Linda Yccarino estime donc que le réseau social a fait tout son possible pour améliorer l’intégration de campagnes publicitaires sur sa plateforme, et qu’il n’y a aucune autre raison de boycotter X qu’une volonté évidente de lui nuire. « Nous sommes contraints de demander justice pour le préjudice causé par ces défendeurs et potentiellement d’autres, selon ce que le processus judiciaire révélera », continue la lettre, qui insinue que X n’est peut-être pas la seule victime dans l’histoire. « Cette affaire ne concerne pas seulement les dommages-intérêts — nous devons réparer un écosystème défaillant qui permet à cette activité illégale de se produire. »
De son côté, Elon Musk, qui était présenté récemment à Cannes pour un festival dédié à la publicité, a déclaré que le message de s’adressait pas aux annonceurs dans leur ensemble, mais uniquement à ceux qui cherchent à interférer avec les contenus diffusés sur X. « Les annonceurs ont le droit de se montrer à côté du contenu qu’ils trouvent compatible avec leurs marques », a-t-il déclaré. « Ce qui n’est pas cool, c’est d’insister sur le fait qu’il ne peut y avoir de contenu avec lequel ils ne sont pas d’accord sur la plateforme. »
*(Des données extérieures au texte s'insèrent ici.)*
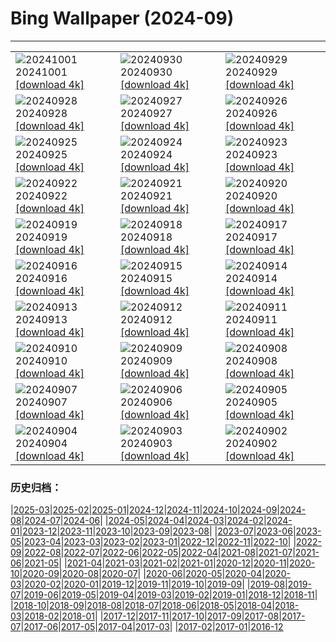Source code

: # Bing Wallpaper (2024-09)
**************

<table><tr><td><img class="wallpaper" src="https://www.bing.com/th?id=OHR.HalfDomeYosemite_JA-JP3299475040_1920x1080.jpg" alt="20241001"> 20241001 <a class="wallpaper_link" href="https://www.bing.com/th?id=OHR.HalfDomeYosemite_JA-JP3299475040_UHD.jpg">[download 4k]</a></td><td><img class="wallpaper" src="https://www.bing.com/th?id=OHR.WalrusNorway_JA-JP3040663299_1920x1080.jpg" alt="20240930"> 20240930 <a class="wallpaper_link" href="https://www.bing.com/th?id=OHR.WalrusNorway_JA-JP3040663299_UHD.jpg">[download 4k]</a></td><td><img class="wallpaper" src="https://www.bing.com/th?id=OHR.ConnecticutBridge_JA-JP2803321025_1920x1080.jpg" alt="20240929"> 20240929 <a class="wallpaper_link" href="https://www.bing.com/th?id=OHR.ConnecticutBridge_JA-JP2803321025_UHD.jpg">[download 4k]</a></td></tr><tr><td><img class="wallpaper" src="https://www.bing.com/th?id=OHR.VeniceAerial_JA-JP2627608079_1920x1080.jpg" alt="20240928"> 20240928 <a class="wallpaper_link" href="https://www.bing.com/th?id=OHR.VeniceAerial_JA-JP2627608079_UHD.jpg">[download 4k]</a></td><td><img class="wallpaper" src="https://www.bing.com/th?id=OHR.YokohamaBridge2024_JA-JP2381649830_1920x1080.jpg" alt="20240927"> 20240927 <a class="wallpaper_link" href="https://www.bing.com/th?id=OHR.YokohamaBridge2024_JA-JP2381649830_UHD.jpg">[download 4k]</a></td><td><img class="wallpaper" src="https://www.bing.com/th?id=OHR.LittleToucanet_JA-JP2193126707_1920x1080.jpg" alt="20240926"> 20240926 <a class="wallpaper_link" href="https://www.bing.com/th?id=OHR.LittleToucanet_JA-JP2193126707_UHD.jpg">[download 4k]</a></td></tr><tr><td><img class="wallpaper" src="https://www.bing.com/th?id=OHR.GiantSequoias_JA-JP1712203970_1920x1080.jpg" alt="20240925"> 20240925 <a class="wallpaper_link" href="https://www.bing.com/th?id=OHR.GiantSequoias_JA-JP1712203970_UHD.jpg">[download 4k]</a></td><td><img class="wallpaper" src="https://www.bing.com/th?id=OHR.SkaftafellWaterfall_JA-JP1502759780_1920x1080.jpg" alt="20240924"> 20240924 <a class="wallpaper_link" href="https://www.bing.com/th?id=OHR.SkaftafellWaterfall_JA-JP1502759780_UHD.jpg">[download 4k]</a></td><td><img class="wallpaper" src="https://www.bing.com/th?id=OHR.IcebergOtter_JA-JP1353399604_1920x1080.jpg" alt="20240923"> 20240923 <a class="wallpaper_link" href="https://www.bing.com/th?id=OHR.IcebergOtter_JA-JP1353399604_UHD.jpg">[download 4k]</a></td></tr><tr><td><img class="wallpaper" src="https://www.bing.com/th?id=OHR.RedSpiderlily2024_JA-JP1171609872_1920x1080.jpg" alt="20240922"> 20240922 <a class="wallpaper_link" href="https://www.bing.com/th?id=OHR.RedSpiderlily2024_JA-JP1171609872_UHD.jpg">[download 4k]</a></td><td><img class="wallpaper" src="https://www.bing.com/th?id=OHR.MunichBeerfest_JA-JP0799044795_1920x1080.jpg" alt="20240921"> 20240921 <a class="wallpaper_link" href="https://www.bing.com/th?id=OHR.MunichBeerfest_JA-JP0799044795_UHD.jpg">[download 4k]</a></td><td><img class="wallpaper" src="https://www.bing.com/th?id=OHR.OcracokeLight_JA-JP0600038027_1920x1080.jpg" alt="20240920"> 20240920 <a class="wallpaper_link" href="https://www.bing.com/th?id=OHR.OcracokeLight_JA-JP0600038027_UHD.jpg">[download 4k]</a></td></tr><tr><td><img class="wallpaper" src="https://www.bing.com/th?id=OHR.PiratePlayground_JA-JP8924583087_1920x1080.jpg" alt="20240919"> 20240919 <a class="wallpaper_link" href="https://www.bing.com/th?id=OHR.PiratePlayground_JA-JP8924583087_UHD.jpg">[download 4k]</a></td><td><img class="wallpaper" src="https://www.bing.com/th?id=OHR.GlenariffPark_JA-JP5014364740_1920x1080.jpg" alt="20240918"> 20240918 <a class="wallpaper_link" href="https://www.bing.com/th?id=OHR.GlenariffPark_JA-JP5014364740_UHD.jpg">[download 4k]</a></td><td><img class="wallpaper" src="https://www.bing.com/th?id=OHR.MidAutumnSingapore_JA-JP4830170317_1920x1080.jpg" alt="20240917"> 20240917 <a class="wallpaper_link" href="https://www.bing.com/th?id=OHR.MidAutumnSingapore_JA-JP4830170317_UHD.jpg">[download 4k]</a></td></tr><tr><td><img class="wallpaper" src="https://www.bing.com/th?id=OHR.OwlNew2024_JA-JP4084004440_1920x1080.jpg" alt="20240916"> 20240916 <a class="wallpaper_link" href="https://www.bing.com/th?id=OHR.OwlNew2024_JA-JP4084004440_UHD.jpg">[download 4k]</a></td><td><img class="wallpaper" src="https://www.bing.com/th?id=OHR.SunriseWallabies_JA-JP3900865129_1920x1080.jpg" alt="20240915"> 20240915 <a class="wallpaper_link" href="https://www.bing.com/th?id=OHR.SunriseWallabies_JA-JP3900865129_UHD.jpg">[download 4k]</a></td><td><img class="wallpaper" src="https://www.bing.com/th?id=OHR.CosmosDay2024_JA-JP3703662081_1920x1080.jpg" alt="20240914"> 20240914 <a class="wallpaper_link" href="https://www.bing.com/th?id=OHR.CosmosDay2024_JA-JP3703662081_UHD.jpg">[download 4k]</a></td></tr><tr><td><img class="wallpaper" src="https://www.bing.com/th?id=OHR.PointReyes_JA-JP3284759959_1920x1080.jpg" alt="20240913"> 20240913 <a class="wallpaper_link" href="https://www.bing.com/th?id=OHR.PointReyes_JA-JP3284759959_UHD.jpg">[download 4k]</a></td><td><img class="wallpaper" src="https://www.bing.com/th?id=OHR.DolphinReunion_JA-JP2887031776_1920x1080.jpg" alt="20240912"> 20240912 <a class="wallpaper_link" href="https://www.bing.com/th?id=OHR.DolphinReunion_JA-JP2887031776_UHD.jpg">[download 4k]</a></td><td><img class="wallpaper" src="https://www.bing.com/th?id=OHR.BridgeLisbon_JA-JP2510109081_1920x1080.jpg" alt="20240911"> 20240911 <a class="wallpaper_link" href="https://www.bing.com/th?id=OHR.BridgeLisbon_JA-JP2510109081_UHD.jpg">[download 4k]</a></td></tr><tr><td><img class="wallpaper" src="https://www.bing.com/th?id=OHR.RapaNuiSunrise_JA-JP2119516419_1920x1080.jpg" alt="20240910"> 20240910 <a class="wallpaper_link" href="https://www.bing.com/th?id=OHR.RapaNuiSunrise_JA-JP2119516419_UHD.jpg">[download 4k]</a></td><td><img class="wallpaper" src="https://www.bing.com/th?id=OHR.IguazuRainbow_JA-JP1767821337_1920x1080.jpg" alt="20240909"> 20240909 <a class="wallpaper_link" href="https://www.bing.com/th?id=OHR.IguazuRainbow_JA-JP1767821337_UHD.jpg">[download 4k]</a></td><td><img class="wallpaper" src="https://www.bing.com/th?id=OHR.StockholmLibrary_JA-JP1538658617_1920x1080.jpg" alt="20240908"> 20240908 <a class="wallpaper_link" href="https://www.bing.com/th?id=OHR.StockholmLibrary_JA-JP1538658617_UHD.jpg">[download 4k]</a></td></tr><tr><td><img class="wallpaper" src="https://www.bing.com/th?id=OHR.SantaCruzHummer_JA-JP9857439185_1920x1080.jpg" alt="20240907"> 20240907 <a class="wallpaper_link" href="https://www.bing.com/th?id=OHR.SantaCruzHummer_JA-JP9857439185_UHD.jpg">[download 4k]</a></td><td><img class="wallpaper" src="https://www.bing.com/th?id=OHR.GujoHachiman_JA-JP9477689405_1920x1080.jpg" alt="20240906"> 20240906 <a class="wallpaper_link" href="https://www.bing.com/th?id=OHR.GujoHachiman_JA-JP9477689405_UHD.jpg">[download 4k]</a></td><td><img class="wallpaper" src="https://www.bing.com/th?id=OHR.TIFF2024_JA-JP6140620870_1920x1080.jpg" alt="20240905"> 20240905 <a class="wallpaper_link" href="https://www.bing.com/th?id=OHR.TIFF2024_JA-JP6140620870_UHD.jpg">[download 4k]</a></td></tr><tr><td><img class="wallpaper" src="https://www.bing.com/th?id=OHR.DuskyOwls_JA-JP6308123307_1920x1080.jpg" alt="20240904"> 20240904 <a class="wallpaper_link" href="https://www.bing.com/th?id=OHR.DuskyOwls_JA-JP6308123307_UHD.jpg">[download 4k]</a></td><td><img class="wallpaper" src="https://www.bing.com/th?id=OHR.AlpineLakes_JA-JP6421290140_1920x1080.jpg" alt="20240903"> 20240903 <a class="wallpaper_link" href="https://www.bing.com/th?id=OHR.AlpineLakes_JA-JP6421290140_UHD.jpg">[download 4k]</a></td><td><img class="wallpaper" src="https://www.bing.com/th?id=OHR.BuracodasAraras_JA-JP6532536495_1920x1080.jpg" alt="20240902"> 20240902 <a class="wallpaper_link" href="https://www.bing.com/th?id=OHR.BuracodasAraras_JA-JP6532536495_UHD.jpg">[download 4k]</a></td></tr></table>

### 历史归档：

|[2025-03](/../2025-03/2025-03.md)|[2025-02](/../2025-02/2025-02.md)|[2025-01](/../2025-01/2025-01.md)|[2024-12](/../2024-12/2024-12.md)|[2024-11](/../2024-11/2024-11.md)|[2024-10](/../2024-10/2024-10.md)|[2024-09](/2024-09.md)|[2024-08](/../2024-08/2024-08.md)|[2024-07](/../2024-07/2024-07.md)|[2024-06](/../2024-06/2024-06.md)|
|[2024-05](/../2024-05/2024-05.md)|[2024-04](/../2024-04/2024-04.md)|[2024-03](/../2024-03/2024-03.md)|[2024-02](/../2024-02/2024-02.md)|[2024-01](/../2024-01/2024-01.md)|[2023-12](/../2023-12/2023-12.md)|[2023-11](/../2023-11/2023-11.md)|[2023-10](/../2023-10/2023-10.md)|[2023-09](/../2023-09/2023-09.md)|[2023-08](/../2023-08/2023-08.md)|
|[2023-07](/../2023-07/2023-07.md)|[2023-06](/../2023-06/2023-06.md)|[2023-05](/../2023-05/2023-05.md)|[2023-04](/../2023-04/2023-04.md)|[2023-03](/../2023-03/2023-03.md)|[2023-02](/../2023-02/2023-02.md)|[2023-01](/../2023-01/2023-01.md)|[2022-12](/../2022-12/2022-12.md)|[2022-11](/../2022-11/2022-11.md)|[2022-10](/../2022-10/2022-10.md)|
|[2022-09](/../2022-09/2022-09.md)|[2022-08](/../2022-08/2022-08.md)|[2022-07](/../2022-07/2022-07.md)|[2022-06](/../2022-06/2022-06.md)|[2022-05](/../2022-05/2022-05.md)|[2022-04](/../2022-04/2022-04.md)|[2021-08](/../2021-08/2021-08.md)|[2021-07](/../2021-07/2021-07.md)|[2021-06](/../2021-06/2021-06.md)|[2021-05](/../2021-05/2021-05.md)|
|[2021-04](/../2021-04/2021-04.md)|[2021-03](/../2021-03/2021-03.md)|[2021-02](/../2021-02/2021-02.md)|[2021-01](/../2021-01/2021-01.md)|[2020-12](/../2020-12/2020-12.md)|[2020-11](/../2020-11/2020-11.md)|[2020-10](/../2020-10/2020-10.md)|[2020-09](/../2020-09/2020-09.md)|[2020-08](/../2020-08/2020-08.md)|[2020-07](/../2020-07/2020-07.md)|
|[2020-06](/../2020-06/2020-06.md)|[2020-05](/../2020-05/2020-05.md)|[2020-04](/../2020-04/2020-04.md)|[2020-03](/../2020-03/2020-03.md)|[2020-02](/../2020-02/2020-02.md)|[2020-01](/../2020-01/2020-01.md)|[2019-12](/../2019-12/2019-12.md)|[2019-11](/../2019-11/2019-11.md)|[2019-10](/../2019-10/2019-10.md)|[2019-09](/../2019-09/2019-09.md)|
|[2019-08](/../2019-08/2019-08.md)|[2019-07](/../2019-07/2019-07.md)|[2019-06](/../2019-06/2019-06.md)|[2019-05](/../2019-05/2019-05.md)|[2019-04](/../2019-04/2019-04.md)|[2019-03](/../2019-03/2019-03.md)|[2019-02](/../2019-02/2019-02.md)|[2019-01](/../2019-01/2019-01.md)|[2018-12](/../2018-12/2018-12.md)|[2018-11](/../2018-11/2018-11.md)|
|[2018-10](/../2018-10/2018-10.md)|[2018-09](/../2018-09/2018-09.md)|[2018-08](/../2018-08/2018-08.md)|[2018-07](/../2018-07/2018-07.md)|[2018-06](/../2018-06/2018-06.md)|[2018-05](/../2018-05/2018-05.md)|[2018-04](/../2018-04/2018-04.md)|[2018-03](/../2018-03/2018-03.md)|[2018-02](/../2018-02/2018-02.md)|[2018-01](/../2018-01/2018-01.md)|
|[2017-12](/../2017-12/2017-12.md)|[2017-11](/../2017-11/2017-11.md)|[2017-10](/../2017-10/2017-10.md)|[2017-09](/../2017-09/2017-09.md)|[2017-08](/../2017-08/2017-08.md)|[2017-07](/../2017-07/2017-07.md)|[2017-06](/../2017-06/2017-06.md)|[2017-05](/../2017-05/2017-05.md)|[2017-04](/../2017-04/2017-04.md)|[2017-03](/../2017-03/2017-03.md)|
|[2017-02](/../2017-02/2017-02.md)|[2017-01](/../2017-01/2017-01.md)|[2016-12](/../2016-12/2016-12.md)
Cette plainte, et le procès qui va suivre, devraient cependant représenter un bras de fer de taille pour X, qui s’attaque à un poids lourd de la publicité : la GARM représente un rassemblement de marques et d’entreprises qui représente plus de 90% des dépenses publicitaires mondiales. L’issue de l’affaire pourrait donc avoir d’importantes répercussions sur l’avenir de la plateforme.